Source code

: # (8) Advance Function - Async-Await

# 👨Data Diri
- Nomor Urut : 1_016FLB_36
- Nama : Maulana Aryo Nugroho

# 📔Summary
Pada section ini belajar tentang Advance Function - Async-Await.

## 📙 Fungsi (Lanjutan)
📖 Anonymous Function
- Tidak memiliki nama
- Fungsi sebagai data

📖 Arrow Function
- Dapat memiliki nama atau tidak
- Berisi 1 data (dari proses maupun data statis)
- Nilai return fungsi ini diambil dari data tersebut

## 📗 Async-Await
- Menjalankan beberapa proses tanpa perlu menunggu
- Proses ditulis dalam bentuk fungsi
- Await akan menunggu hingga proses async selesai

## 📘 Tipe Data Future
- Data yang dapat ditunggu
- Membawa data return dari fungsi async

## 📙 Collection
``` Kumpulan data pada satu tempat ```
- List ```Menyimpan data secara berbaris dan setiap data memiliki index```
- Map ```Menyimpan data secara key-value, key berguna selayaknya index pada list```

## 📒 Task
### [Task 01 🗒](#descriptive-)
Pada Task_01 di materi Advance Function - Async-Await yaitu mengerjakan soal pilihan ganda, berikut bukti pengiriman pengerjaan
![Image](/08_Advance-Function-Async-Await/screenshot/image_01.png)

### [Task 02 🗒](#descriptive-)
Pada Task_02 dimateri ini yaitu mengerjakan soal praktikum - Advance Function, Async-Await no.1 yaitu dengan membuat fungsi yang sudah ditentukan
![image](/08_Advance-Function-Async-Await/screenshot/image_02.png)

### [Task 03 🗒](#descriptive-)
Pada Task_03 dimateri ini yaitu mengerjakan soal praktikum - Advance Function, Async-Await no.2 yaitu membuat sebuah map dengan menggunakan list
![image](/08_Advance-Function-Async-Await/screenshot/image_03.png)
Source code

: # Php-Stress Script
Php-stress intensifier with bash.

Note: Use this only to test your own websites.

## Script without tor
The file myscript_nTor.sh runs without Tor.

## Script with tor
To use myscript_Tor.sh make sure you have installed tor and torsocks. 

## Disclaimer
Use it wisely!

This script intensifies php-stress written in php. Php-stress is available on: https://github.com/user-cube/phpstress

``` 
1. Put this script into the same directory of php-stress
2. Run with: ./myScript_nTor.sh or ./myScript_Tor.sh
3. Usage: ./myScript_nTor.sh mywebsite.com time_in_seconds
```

┄┄┄┄┄┄┄┄┄┄┄┄┄┄┄┄┄┄┄┄

Aim of the exercise: For this exercise, please output exactly the lines above starting at the line with "- Tidak memiliki nama" and ending at the line with "Kumpulan data pada", ends included.

Response for this exercise:
- Tidak memiliki nama
- Fungsi sebagai data

📖 Arrow Function
- Dapat memiliki nama atau tidak
- Berisi 1 data (dari proses maupun data statis)
- Nilai return fungsi ini diambil dari data tersebut

## 📗 Async-Await
- Menjalankan beberapa proses tanpa perlu menunggu
- Proses ditulis dalam bentuk fungsi
- Await akan menunggu hingga proses async selesai

## 📘 Tipe Data Future
- Data yang dapat ditunggu
- Membawa data return dari fungsi async

## 📙 Collection
``` Kumpulan data pada satu tempat ```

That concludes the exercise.